■ AVAILABLE DATA:
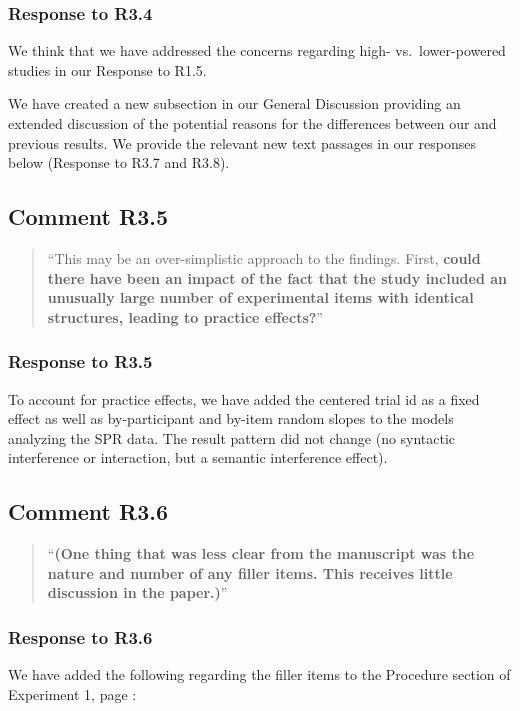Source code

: \documentclass[12pt]{article}
\begin{document}
\subsubsection*{Response to R3.4}
We think that we have addressed the concerns regarding high- vs.\ lower-powered studies in our Response to R1.5. 

We have created a new subsection in our General Discussion providing an extended discussion of the potential reasons for the differences between our and previous results. We provide the relevant new text passages in our responses below (Response to R3.7 and R3.8).

\subsection*{Comment R3.5}
\begin{quote}
``This may be an over-simplistic approach to the findings. First, \textbf{could there have been an impact of the fact that the study included an unusually large number of experimental items with identical structures, leading to practice effects?}''
\end{quote}

\subsubsection*{Response to R3.5}
To account for practice effects, we have added the centered trial id as a fixed effect as well as by-participant and by-item random slopes to the models analyzing the SPR data. The result pattern did not change (no syntactic interference or interaction, but a semantic interference effect).

\subsection*{Comment R3.6}
\begin{quote}
``\textbf{(One thing that was less clear from the manuscript was the nature and number of any filler items. This receives little discussion in the paper.)}''
\end{quote}


\subsubsection*{Response to R3.6}
We have added the following regarding the filler items to the Procedure section of Experiment 1, page \pageref{fillers1}:
\end{document}
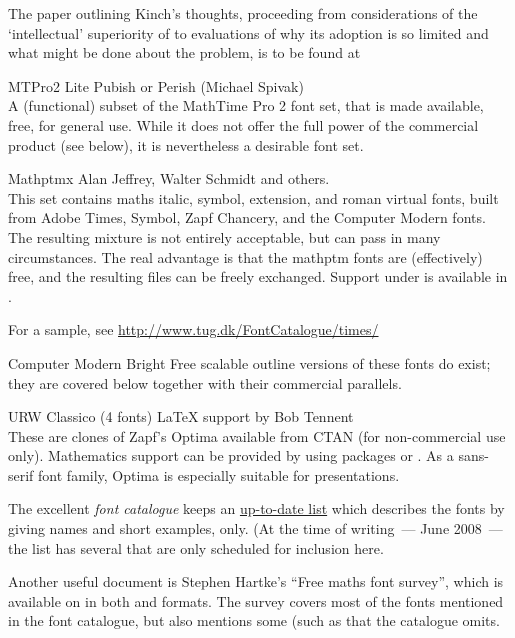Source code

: \begin{booklist}
  The paper outlining Kinch's thoughts, proceeding from considerations
  of the `intellectual' superiority of \MF{} to evaluations of why its
  adoption is so limited and what might be done about the problem, is
  to be found at 

\item[MTPro2 Lite]Pubish or Perish (Michael Spivak)\\
  A (functional) subset of the MathTime Pro 2 font set, that is made
  available, free, for general use.  While it does not offer the full
  power of the commercial product (see below), it is nevertheless a
  desirable font set.

\item[Mathptmx]Alan Jeffrey, Walter Schmidt and others.\\
  This set contains maths italic, symbol, extension, and roman virtual
  fonts, built from Adobe Times, Symbol, Zapf Chancery, and the
  Computer Modern fonts.  The resulting mixture is not  entirely
  acceptable, but can pass in many circumstances.  The real advantage
  is that the mathptm fonts are (effectively) free, and the resulting
  \PS{} files can be freely exchanged.  Support under \LaTeXe{}
  is available in .

  For a sample, see \url{http://www.tug.dk/FontCatalogue/times/}

\item[Computer Modern Bright]Free scalable outline versions of these
  fonts do exist; they are covered below together with their
  commercial parallels.

\item[URW Classico](4 fonts)  LaTeX support by Bob Tennent\\
  These are clones of Zapf's Optima available from CTAN (for
  non-commercial use only).  Mathematics support can be provided by
  using packages  or . As a
  sans-serif font family, Optima is especially suitable for
  presentations.
\end{booklist}
The excellent \emph{font catalogue} keeps an %
\href{http://www.tug.dk/FontCatalogue/mathfonts.html}{up-to-date list}
which describes the fonts by giving names and short examples, only.
(At the time of writing~--- June 2008~--- the list has several that
are only scheduled for inclusion here.

Another useful document is Stephen Hartke's ``Free maths font
survey'', which is available on  in both  and
 formats.  The survey covers most of the fonts mentioned in
the font catalogue, but also mentions some (such as 
that the catalogue omits.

■ TASK STATEMENT:
Transcribe, exactly and without additions, the lines of the records above, beginning with the line that contains "desirable font set." and ending with the line that contains "acceptable, but can", both included.

■ THE ANSWER:
  desirable font set.

\item[Mathptmx]Alan Jeffrey, Walter Schmidt and others.\\
  This set contains maths italic, symbol, extension, and roman virtual
  fonts, built from Adobe Times, Symbol, Zapf Chancery, and the
  Computer Modern fonts.  The resulting mixture is not  entirely
  acceptable, but can pass in many circumstances.  The real advantage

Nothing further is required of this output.